▸ WHAT YOU WILL DO
Every line from the one with "breakpoints and single-step." to the one with "- If so: do the load or store and return.", including those two, is to be copied exactly; all other lines of the entries below are left out.

▸ AVAILABLE DATA
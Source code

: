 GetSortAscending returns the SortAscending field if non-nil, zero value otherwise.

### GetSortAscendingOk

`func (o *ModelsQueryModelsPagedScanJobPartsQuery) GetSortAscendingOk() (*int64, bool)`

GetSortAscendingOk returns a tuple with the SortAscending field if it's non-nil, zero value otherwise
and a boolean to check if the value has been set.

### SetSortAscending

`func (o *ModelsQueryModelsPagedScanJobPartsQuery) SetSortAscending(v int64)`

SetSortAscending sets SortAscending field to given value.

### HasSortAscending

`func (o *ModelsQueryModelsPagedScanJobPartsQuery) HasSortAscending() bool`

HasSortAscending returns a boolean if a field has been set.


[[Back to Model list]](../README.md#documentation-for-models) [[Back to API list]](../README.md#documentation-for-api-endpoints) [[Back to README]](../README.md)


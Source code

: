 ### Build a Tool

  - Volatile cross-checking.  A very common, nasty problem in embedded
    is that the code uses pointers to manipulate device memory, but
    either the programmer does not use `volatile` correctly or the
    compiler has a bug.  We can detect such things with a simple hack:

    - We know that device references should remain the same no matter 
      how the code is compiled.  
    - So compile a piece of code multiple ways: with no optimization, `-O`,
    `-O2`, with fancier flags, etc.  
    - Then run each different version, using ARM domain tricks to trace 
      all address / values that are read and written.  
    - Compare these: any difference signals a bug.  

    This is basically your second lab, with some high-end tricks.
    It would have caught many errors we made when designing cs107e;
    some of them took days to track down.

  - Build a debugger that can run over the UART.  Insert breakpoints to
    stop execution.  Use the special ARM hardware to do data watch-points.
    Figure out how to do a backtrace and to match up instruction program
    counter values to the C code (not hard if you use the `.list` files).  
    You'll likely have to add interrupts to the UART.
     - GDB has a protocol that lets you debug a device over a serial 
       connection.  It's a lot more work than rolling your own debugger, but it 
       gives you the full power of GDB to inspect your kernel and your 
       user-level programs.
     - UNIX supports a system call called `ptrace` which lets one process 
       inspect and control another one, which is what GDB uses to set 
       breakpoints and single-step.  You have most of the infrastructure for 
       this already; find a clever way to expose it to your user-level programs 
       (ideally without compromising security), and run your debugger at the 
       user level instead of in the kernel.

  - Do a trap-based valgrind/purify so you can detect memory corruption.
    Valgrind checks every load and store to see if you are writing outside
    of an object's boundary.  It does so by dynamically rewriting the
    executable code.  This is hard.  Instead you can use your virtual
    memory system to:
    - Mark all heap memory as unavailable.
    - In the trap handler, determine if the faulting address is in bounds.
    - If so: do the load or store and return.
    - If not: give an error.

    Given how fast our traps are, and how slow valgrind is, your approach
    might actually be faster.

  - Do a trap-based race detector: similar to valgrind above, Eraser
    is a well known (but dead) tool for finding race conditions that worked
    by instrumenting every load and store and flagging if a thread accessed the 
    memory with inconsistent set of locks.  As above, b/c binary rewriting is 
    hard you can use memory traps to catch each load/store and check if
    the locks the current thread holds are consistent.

▸ SOLUTION TO THE PROBLEM
       breakpoints and single-step.  You have most of the infrastructure for 
       this already; find a clever way to expose it to your user-level programs 
       (ideally without compromising security), and run your debugger at the 
       user level instead of in the kernel.

  - Do a trap-based valgrind/purify so you can detect memory corruption.
    Valgrind checks every load and store to see if you are writing outside
    of an object's boundary.  It does so by dynamically rewriting the
    executable code.  This is hard.  Instead you can use your virtual
    memory system to:
    - Mark all heap memory as unavailable.
    - In the trap handler, determine if the faulting address is in bounds.
    - If so: do the load or store and return.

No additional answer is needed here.